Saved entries
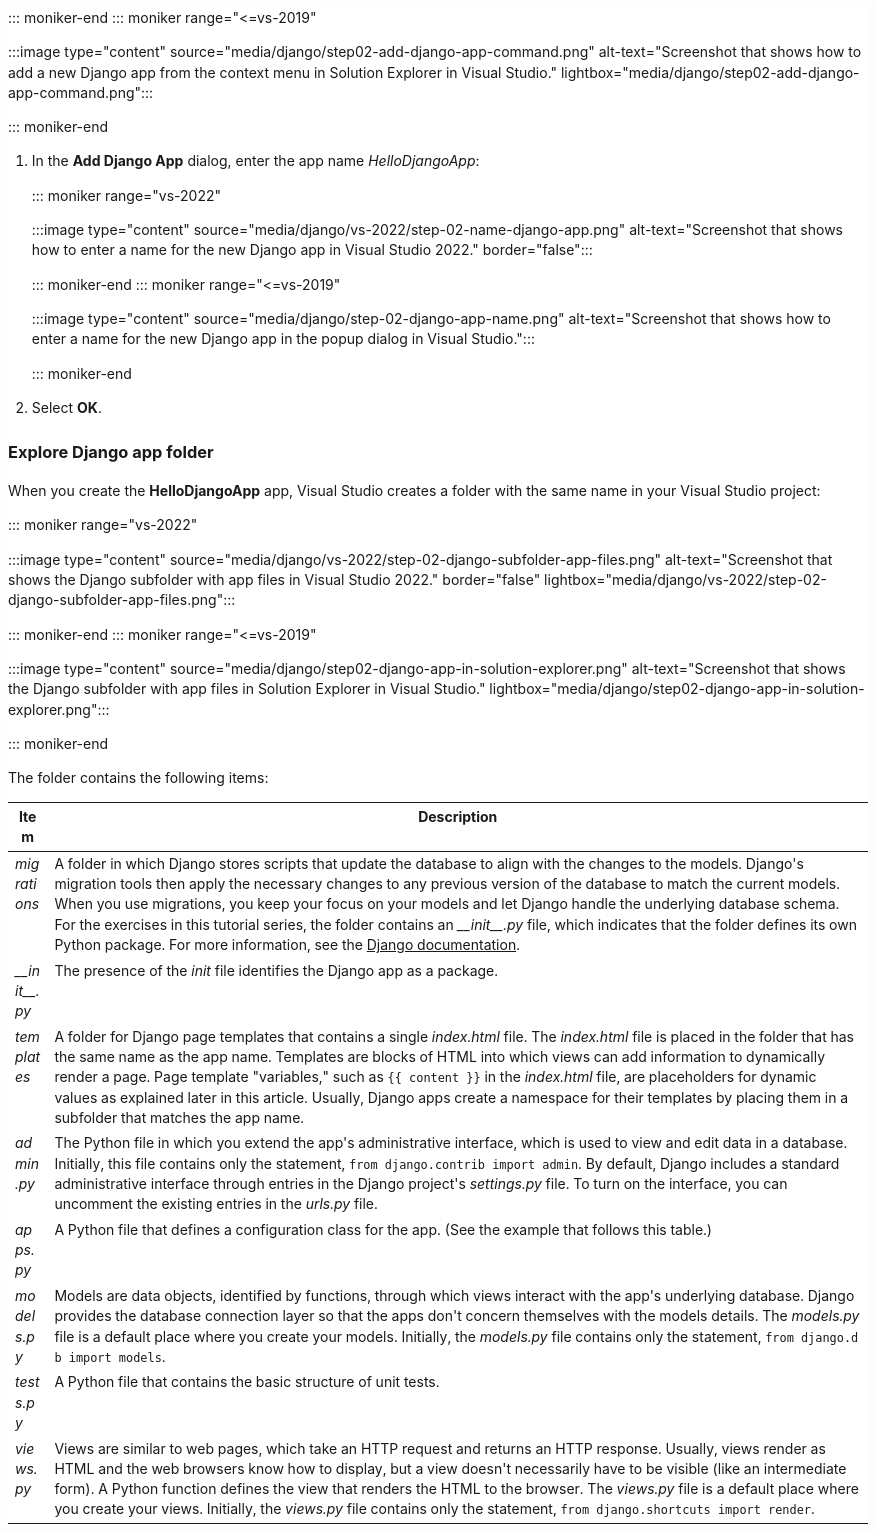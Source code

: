    ::: moniker-end
   ::: moniker range="<=vs-2019"

   :::image type="content" source="media/django/step02-add-django-app-command.png" alt-text="Screenshot that shows how to add a new Django app from the context menu in Solution Explorer in Visual Studio." lightbox="media/django/step02-add-django-app-command.png":::

   ::: moniker-end

1. In the **Add Django App** dialog, enter the app name _HelloDjangoApp_:

   ::: moniker range="vs-2022"

   :::image type="content" source="media/django/vs-2022/step-02-name-django-app.png" alt-text="Screenshot that shows how to enter a name for the new Django app in Visual Studio 2022." border="false"::: 

   ::: moniker-end
   ::: moniker range="<=vs-2019"

   :::image type="content" source="media/django/step-02-django-app-name.png" alt-text="Screenshot that shows how to enter a name for the new Django app in the popup dialog in Visual Studio.":::

   ::: moniker-end

1. Select **OK**.

### Explore Django app folder

When you create the **HelloDjangoApp** app, Visual Studio creates a folder with the same name in your Visual Studio project:

::: moniker range="vs-2022"

:::image type="content" source="media/django/vs-2022/step-02-django-subfolder-app-files.png" alt-text="Screenshot that shows the Django subfolder with app files in Visual Studio 2022." border="false" lightbox="media/django/vs-2022/step-02-django-subfolder-app-files.png"::: 

::: moniker-end
::: moniker range="<=vs-2019"

:::image type="content" source="media/django/step02-django-app-in-solution-explorer.png" alt-text="Screenshot that shows the Django subfolder with app files in Solution Explorer in Visual Studio." lightbox="media/django/step02-django-app-in-solution-explorer.png":::

::: moniker-end

The folder contains the following items:

| Item                | Description |
| --- | --- |                                                                                                                             
| _migrations_      | A folder in which Django stores scripts that update the database to align with the changes to the models. Django's migration tools then apply the necessary changes to any previous version of the database to match the current models. When you use migrations, you keep your focus on your models and let Django handle the underlying database schema. For the exercises in this tutorial series, the folder contains an _\_\_init\_\_.py_ file, which indicates that the folder defines its own Python package. For more information, see the [Django documentation](https://docs.djangoproject.com/en/3.2/topics/migrations/). |
| _\_\_init\_\_.py_ | The presence of the _init_ file identifies the Django app as a package. |
| _templates_       | A folder for Django page templates that contains a single _index.html_ file. The _index.html_ file is placed in the folder that has the same name as the app name. Templates are blocks of HTML into which views can add information to dynamically render a page. Page template "variables," such as `{{ content }}` in the _index.html_ file, are placeholders for dynamic values as explained later in this article. Usually, Django apps create a namespace for their templates by placing them in a subfolder that matches the app name. |
| _admin.py_        | The Python file in which you extend the app's administrative interface, which is used to view and edit data in a database. Initially, this file contains only the statement, `from django.contrib import admin`. By default, Django includes a standard administrative interface through entries in the Django project's _settings.py_ file. To turn on the interface, you can uncomment the existing entries in the _urls.py_ file. |
| _apps.py_         | A Python file that defines a configuration class for the app. (See the example that follows this table.) |
| _models.py_       | Models are data objects, identified by functions, through which views interact with the app's underlying database. Django provides the database connection layer so that the apps don't concern themselves with the models details. The _models.py_ file is a default place where you create your models. Initially, the _models.py_ file contains only the statement, `from django.db import models`. |
| _tests.py_        | A Python file that contains the basic structure of unit tests. |
| _views.py_        | Views are similar to web pages, which take an HTTP request and returns an HTTP response. Usually, views render as HTML and the web browsers know how to display, but a view doesn't necessarily have to be visible (like an intermediate form). A Python function defines the view that renders the HTML to the browser. The _views.py_ file is a default place where you create your views. Initially, the _views.py_ file contains only the statement, `from django.shortcuts import render`. |
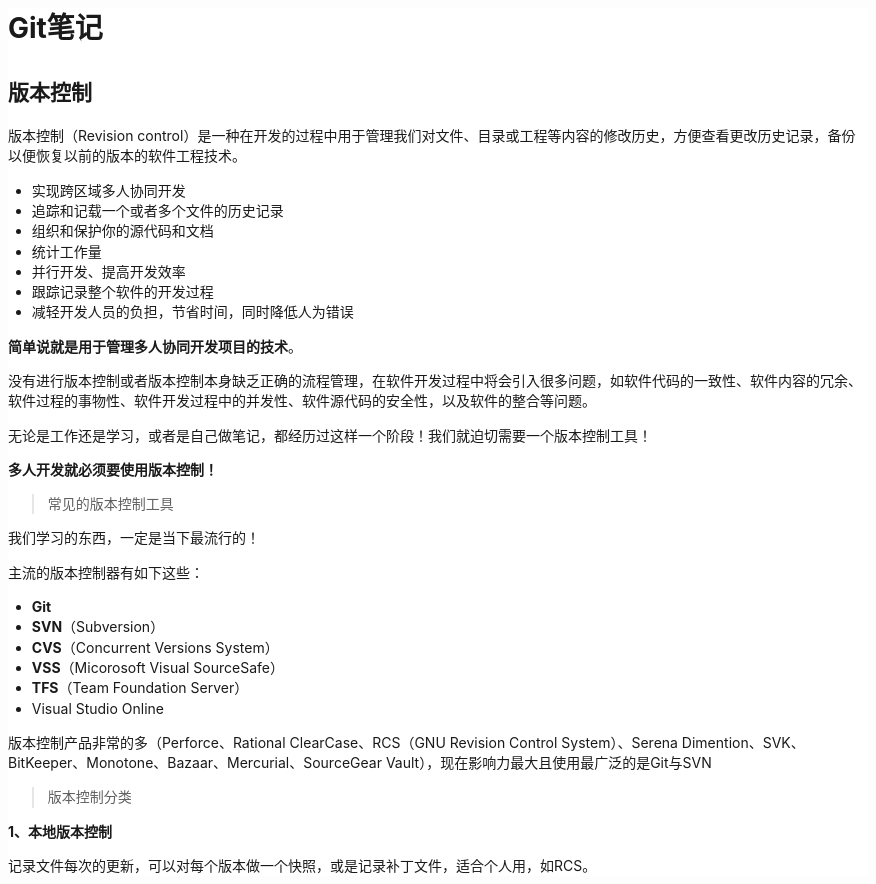 # Git笔记

## 版本控制

版本控制（Revision control）是一种在开发的过程中用于管理我们对文件、目录或工程等内容的修改历史，方便查看更改历史记录，备份以便恢复以前的版本的软件工程技术。

- 实现跨区域多人协同开发
- 追踪和记载一个或者多个文件的历史记录
- 组织和保护你的源代码和文档
- 统计工作量
- 并行开发、提高开发效率
- 跟踪记录整个软件的开发过程
- 减轻开发人员的负担，节省时间，同时降低人为错误

**简单说就是用于管理多人协同开发项目的技术**。

没有进行版本控制或者版本控制本身缺乏正确的流程管理，在软件开发过程中将会引入很多问题，如软件代码的一致性、软件内容的冗余、软件过程的事物性、软件开发过程中的并发性、软件源代码的安全性，以及软件的整合等问题。

无论是工作还是学习，或者是自己做笔记，都经历过这样一个阶段！我们就迫切需要一个版本控制工具！

**多人开发就必须要使用版本控制！**

>常见的版本控制工具

我们学习的东西，一定是当下最流行的！

主流的版本控制器有如下这些：

- **Git**
- **SVN**（Subversion）
- **CVS**（Concurrent Versions System）
- **VSS**（Micorosoft Visual SourceSafe）
- **TFS**（Team Foundation Server）
- Visual Studio Online

版本控制产品非常的多（Perforce、Rational ClearCase、RCS（GNU Revision Control System）、Serena Dimention、SVK、BitKeeper、Monotone、Bazaar、Mercurial、SourceGear Vault），现在影响力最大且使用最广泛的是Git与SVN

>版本控制分类

**1、本地版本控制**

记录文件每次的更新，可以对每个版本做一个快照，或是记录补丁文件，适合个人用，如RCS。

#### TASK DIRECTIONS:
Word for word, repeat the data above with the pictures left out.

#### SOLUTION BELOW:
Source code

:    ::: moniker-end
   ::: moniker range="<=vs-2019"

   :::image type="content" source="media/django/step02-add-django-app-command.png" alt-text="Screenshot that shows how to add a new Django app from the context menu in Solution Explorer in Visual Studio." lightbox="media/django/step02-add-django-app-command.png":::

   ::: moniker-end

1. In the **Add Django App** dialog, enter the app name _HelloDjangoApp_:

   ::: moniker range="vs-2022"

   :::image type="content" source="media/django/vs-2022/step-02-name-django-app.png" alt-text="Screenshot that shows how to enter a name for the new Django app in Visual Studio 2022." border="false"::: 

   ::: moniker-end
   ::: moniker range="<=vs-2019"

   :::image type="content" source="media/django/step-02-django-app-name.png" alt-text="Screenshot that shows how to enter a name for the new Django app in the popup dialog in Visual Studio.":::

   ::: moniker-end

1. Select **OK**.

### Explore Django app folder

When you create the **HelloDjangoApp** app, Visual Studio creates a folder with the same name in your Visual Studio project:

::: moniker range="vs-2022"

:::image type="content" source="media/django/vs-2022/step-02-django-subfolder-app-files.png" alt-text="Screenshot that shows the Django subfolder with app files in Visual Studio 2022." border="false" lightbox="media/django/vs-2022/step-02-django-subfolder-app-files.png"::: 

::: moniker-end
::: moniker range="<=vs-2019"

:::image type="content" source="media/django/step02-django-app-in-solution-explorer.png" alt-text="Screenshot that shows the Django subfolder with app files in Solution Explorer in Visual Studio." lightbox="media/django/step02-django-app-in-solution-explorer.png":::

::: moniker-end

The folder contains the following items:

| Item                | Description |
| --- | --- |                                                                                                                             
| _migrations_      | A folder in which Django stores scripts that update the database to align with the changes to the models. Django's migration tools then apply the necessary changes to any previous version of the database to match the current models. When you use migrations, you keep your focus on your models and let Django handle the underlying database schema. For the exercises in this tutorial series, the folder contains an _\_\_init\_\_.py_ file, which indicates that the folder defines its own Python package. For more information, see the [Django documentation](https://docs.djangoproject.com/en/3.2/topics/migrations/). |
| _\_\_init\_\_.py_ | The presence of the _init_ file identifies the Django app as a package. |
| _templates_       | A folder for Django page templates that contains a single _index.html_ file. The _index.html_ file is placed in the folder that has the same name as the app name. Templates are blocks of HTML into which views can add information to dynamically render a page. Page template "variables," such as `{{ content }}` in the _index.html_ file, are placeholders for dynamic values as explained later in this article. Usually, Django apps create a namespace for their templates by placing them in a subfolder that matches the app name. |
| _admin.py_        | The Python file in which you extend the app's administrative interface, which is used to view and edit data in a database. Initially, this file contains only the statement, `from django.contrib import admin`. By default, Django includes a standard administrative interface through entries in the Django project's _settings.py_ file. To turn on the interface, you can uncomment the existing entries in the _urls.py_ file. |
| _apps.py_         | A Python file that defines a configuration class for the app. (See the example that follows this table.) |
| _models.py_       | Models are data objects, identified by functions, through which views interact with the app's underlying database. Django provides the database connection layer so that the apps don't concern themselves with the models details. The _models.py_ file is a default place where you create your models. Initially, the _models.py_ file contains only the statement, `from django.db import models`. |
| _tests.py_        | A Python file that contains the basic structure of unit tests. |
| _views.py_        | Views are similar to web pages, which take an HTTP request and returns an HTTP response. Usually, views render as HTML and the web browsers know how to display, but a view doesn't necessarily have to be visible (like an intermediate form). A Python function defines the view that renders the HTML to the browser. The _views.py_ file is a default place where you create your views. Initially, the _views.py_ file contains only the statement, `from django.shortcuts import render`. |
 # Git笔记

## 版本控制

版本控制（Revision control）是一种在开发的过程中用于管理我们对文件、目录或工程等内容的修改历史，方便查看更改历史记录，备份以便恢复以前的版本的软件工程技术。

- 实现跨区域多人协同开发
- 追踪和记载一个或者多个文件的历史记录
- 组织和保护你的源代码和文档
- 统计工作量
- 并行开发、提高开发效率
- 跟踪记录整个软件的开发过程
- 减轻开发人员的负担，节省时间，同时降低人为错误

**简单说就是用于管理多人协同开发项目的技术**。

没有进行版本控制或者版本控制本身缺乏正确的流程管理，在软件开发过程中将会引入很多问题，如软件代码的一致性、软件内容的冗余、软件过程的事物性、软件开发过程中的并发性、软件源代码的安全性，以及软件的整合等问题。

无论是工作还是学习，或者是自己做笔记，都经历过这样一个阶段！我们就迫切需要一个版本控制工具！

**多人开发就必须要使用版本控制！**

>常见的版本控制工具

我们学习的东西，一定是当下最流行的！

主流的版本控制器有如下这些：

- **Git**
- **SVN**（Subversion）
- **CVS**（Concurrent Versions System）
- **VSS**（Micorosoft Visual SourceSafe）
- **TFS**（Team Foundation Server）
- Visual Studio Online

版本控制产品非常的多（Perforce、Rational ClearCase、RCS（GNU Revision Control System）、Serena Dimention、SVK、BitKeeper、Monotone、Bazaar、Mercurial、SourceGear Vault），现在影响力最大且使用最广泛的是Git与SVN

>版本控制分类

**1、本地版本控制**

记录文件每次的更新，可以对每个版本做一个快照，或是记录补丁文件，适合个人用，如RCS。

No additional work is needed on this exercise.